Ich hoffe, dass Ihnen meine Ausführungen geholfen haben. Sie können natürlich gerne über die Nachfrageoption mit mir Verbindung aufnehmen.

Ich wünsche Ihnen noch einen angenehmen Montagmorgen!



Mit freundlichem Gruß von der Nordseeküste

Dipl.-Jur. Danjel-Philippe Newerla, Rechtsanwalt



Experte:  Advopro hat geantwortet vor 5 Jahren.
Sehr geehrter Ratsuchender,

haben Sie noch Verständnisfragen?

Ansonsten möchte ich Sie höflich bitten mir mitzuteilen, was einer Akzeptierung meiner Antwort im Wege steht.


Mit freundlichem Gruß von der Nordseeküste

Dipl.-Jur. Danjel-Philippe Newerla, Rechtsanwalt
Experte:  Advopro hat geantwortet vor 5 Jahren.

Sehr geehrter Ratsuchender,

Sie haben meine Antwort bislang noch nicht akzeptiert. Ich bitte Sie dies noch nachzuholen und mich somit für meine Rechtsberatung zu bezahlen. Dieses gebietet nicht schon nur Gebot der Fairness, sondern ist auch Gegenstand der AGB (Punkt Nr. 9 der Nutzungsbedingungen), die Sie schliesslich auch akzeptiert haben.
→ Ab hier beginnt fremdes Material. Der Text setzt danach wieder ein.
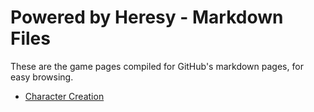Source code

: # Powered by Heresy - Markdown Files
These are the game pages compiled for GitHub's markdown pages, for easy browsing.

 - [Character Creation](/charactercreation.md)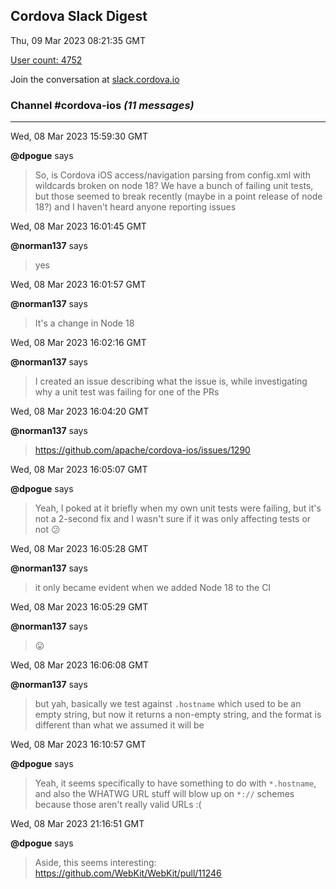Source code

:## Cordova Slack Digest
Thu, 09 Mar 2023 08:21:35 GMT

[User count: 4752](https://cordova.slack.com/)


Join the conversation at [slack.cordova.io](http://slack.cordova.io/)

### __Channel #cordova-ios__ _(11 messages)_
---

Wed, 08 Mar 2023 15:59:30 GMT

__@dpogue__ says 
> So, is Cordova iOS access/navigation parsing from config.xml with wildcards broken on node 18? We have a bunch of failing unit tests, but those seemed to break recently (maybe in a point release of node 18?) and I haven't heard anyone reporting issues
> 

Wed, 08 Mar 2023 16:01:45 GMT

__@norman137__ says 
> yes
> 

Wed, 08 Mar 2023 16:01:57 GMT

__@norman137__ says 
> It's a change in Node 18
> 

Wed, 08 Mar 2023 16:02:16 GMT

__@norman137__ says 
> I created an issue describing what the issue is, while investigating why a unit test was failing for one of the PRs
> 

Wed, 08 Mar 2023 16:04:20 GMT

__@norman137__ says 
> <https://github.com/apache/cordova-ios/issues/1290>
> 

Wed, 08 Mar 2023 16:05:07 GMT

__@dpogue__ says 
> Yeah, I poked at it briefly when my own unit tests were failing, but it's not a 2-second fix and I wasn't sure if it was only affecting tests or not 😕
> 

Wed, 08 Mar 2023 16:05:28 GMT

__@norman137__ says 
> it only became evident when we added Node 18 to the CI
> 

Wed, 08 Mar 2023 16:05:29 GMT

__@norman137__ says 
> 😛
> 

Wed, 08 Mar 2023 16:06:08 GMT

__@norman137__ says 
> but yah, basically we test against `.hostname` which used to be an empty string, but now it returns a non-empty string, and the format is different than what we assumed it will be
> 

Wed, 08 Mar 2023 16:10:57 GMT

__@dpogue__ says 
> Yeah, it seems specifically to have something to do with `*.hostname`, and also the WHATWG URL stuff will blow up on `*://` schemes because those aren't really valid URLs :(
> 

Wed, 08 Mar 2023 21:16:51 GMT

__@dpogue__ says 
> Aside, this seems interesting: <https://github.com/WebKit/WebKit/pull/11246>
> 
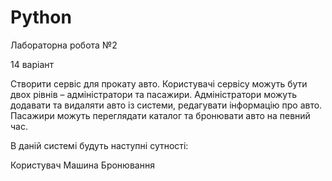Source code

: ﻿# Python

Лабораторна робота №2

14 варіант 

Створити сервіс для прокату авто. Користувачі сервісу можуть бути двох рівнів – адміністратори та пасажири. Адміністратори можуть додавати та видаляти авто із системи, редагувати інформацію про авто. Пасажири можуть переглядати каталог та бронювати авто на певний час.

В даній системі будуть наступні сутності:

   Користувач
   Машина
   Бронювання 

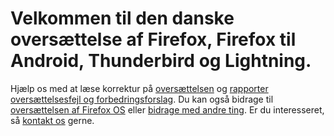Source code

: # Velkommen til den danske oversættelse af Firefox, Firefox til Android, Thunderbird og Lightning. #

Hjælp os med at læse korrektur på [oversættelsen](https://bitbucket.org/mozilladanmark/mozilla-dk/src) og [rapporter oversættelsesfejl og forbedringsforslag](https://bitbucket.org/mozilladanmark/mozilla-dk/issues?status=new&status=open). Du kan også bidrage til [oversættelsen af Firefox OS](https://bitbucket.org/mozilladanmark/gaia-da) eller [bidrage med andre ting](http://mozilladanmark.dk/vaermed/). Er du interesseret, så [kontakt os](http://forum.mozilladanmark.dk/viewforum.php?f=7) gerne.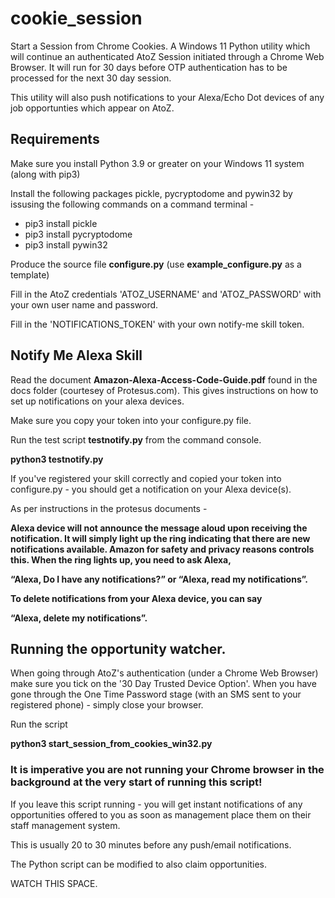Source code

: # cookie_session
Start a Session from Chrome Cookies. A Windows 11 Python utility which will continue an authenticated AtoZ Session initiated through a Chrome Web Browser.
It will run for 30 days before OTP authentication has to be processed for the next 30 day session.

This utility will also push notifications to your Alexa/Echo Dot devices of any job opportunties which appear on AtoZ.

## Requirements

Make sure you install Python 3.9 or greater on your Windows 11 system (along with pip3)

Install the following packages pickle, pycryptodome and pywin32 by issusing the following commands on a command terminal -


* pip3 install pickle
* pip3 install pycryptodome
* pip3 install pywin32


Produce the source file **configure.py** (use **example_configure.py** as a template)

Fill in the AtoZ credentials 'ATOZ_USERNAME' and 'ATOZ_PASSWORD' with your own user name and password.

Fill in the 'NOTIFICATIONS_TOKEN' with your own notify-me skill token.

## Notify Me Alexa Skill

Read the document **Amazon-Alexa-Access-Code-Guide.pdf** found in the docs folder (courtesey of Protesus.com). This gives instructions on how to set up notifications on your alexa devices.

Make sure you copy your token into your configure.py file.

Run the test script **testnotify.py** from the command console. 

**python3 testnotify.py**

If you've registered your skill correctly and copied your token into configure.py - you should get a notification on your Alexa device(s).

As per instructions in the protesus documents -

**Alexa device will not announce the message aloud upon receiving the notification. It will simply light up the ring indicating that there are new notifications available. Amazon for safety and privacy reasons controls this. When the ring lights up, you need to ask Alexa,**

**“Alexa, Do I have any notifications?” or “Alexa, read my notifications”.**

**To delete notifications from your Alexa device, you can say**

**“Alexa, delete my notifications”.**



## Running the opportunity watcher.


When going through AtoZ's authentication (under a Chrome Web Browser) make sure you tick on the '30 Day Trusted Device Option'.
When you have gone through the One Time Password stage (with an SMS sent to your registered phone) - simply close your browser.


Run the script

**python3 start_session_from_cookies_win32.py**

### It is imperative you are not running your Chrome browser in the background at the very start of running this script!

If you leave this script running - you will get instant notifications of any opportunities offered to you as soon as management place them on their staff management system.

This is usually 20 to 30 minutes before any push/email notifications.

The Python script can be modified to also claim opportunities.

WATCH THIS SPACE.
















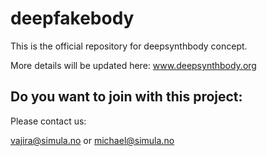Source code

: # deepfakebody
This is the official repository for deepsynthbody concept.

More details will be updated here: www.deepsynthbody.org

## Do you want to join with this project:

Please contact us:

vajira@simula.no or
michael@simula.no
Eine kostenlose Rechtsberatung ist nämlich zum einen von dieser Plattform nicht beabsichtigt und zum anderen nach deutschem Berufsrecht grundsätzlich nicht zulässig. Sollten Sie noch Verständnisfragen haben, so melden Sie sich bitte. Ansonsten akzeptieren Sie bitte.



Mit freundlichem Gruß

Dipl.-Jur. Danjel-Philippe Newerla, Rechtsanwalt
Kunde: hat geantwortet vor 5 Jahren.
Guten Tag...!

Sie fordern mich nun erneut auf Ihre Beratung zu akzeptieren.
Ich bin in sofern schon recht irritiert da ich Ihnen gestern bereits mitgeteilt habe, dass Sie mich lediglich auf meine Mitwirkungspflicht gegenüber der Behörde aufmerksam gemacht haben.
Dass wird jedem Hartz- 4 Empfänger bei jeder Bewilligung immer wieder schriftlich als Pflicht mitgeteilt, ist also Jedem bekannt. Ausserdem geht aus dem Kontext meiner Sachverhaltsschilderung hervor, dass ich mich gegenüber der Behörde korrekt verhalten habe und die Auszahlung des Pflichtteils bekannt gegeben habe. Woraufhin die Weiterbewilligung abgelehnt worden ist.
Ihre Beratung bezieht sich also auf allgemein bekannte Fakten und bringen mich keinen Schritt weiter. Ausserdem vermute ich mittlerweile, dass Sie meine Sachverhaltsschilderung nicht verstanden haben, sonst hätten Sie ja erkennen können, das es bereits zur Auszahlung des Pflichtteils gekommen ist.
Da Sie nicht mit einem einzigen Wort zu dem eigentlichen Problem mit den Schulden gegenüber eines Pflichtteils-Miterben äusserten, kommen mir Zweifel an Ihrer Kompetenz in dieser Angelegenheit. Ihre Beratung ist für mich vollkommen wirkungslos, ich bin mit ihr nicht zufrieden und kann sie deshalb nicht akzeptieren.

mit freundlichem Gruss...!

Thomas Wagner
Experte:  Advopro hat geantwortet vor 5 Jahren.
Vielen Dank für den Nachtrag.

Ich hatte Sie ja auch gebeten, gegebenenfalls Verständnisfragen mitzuteilen.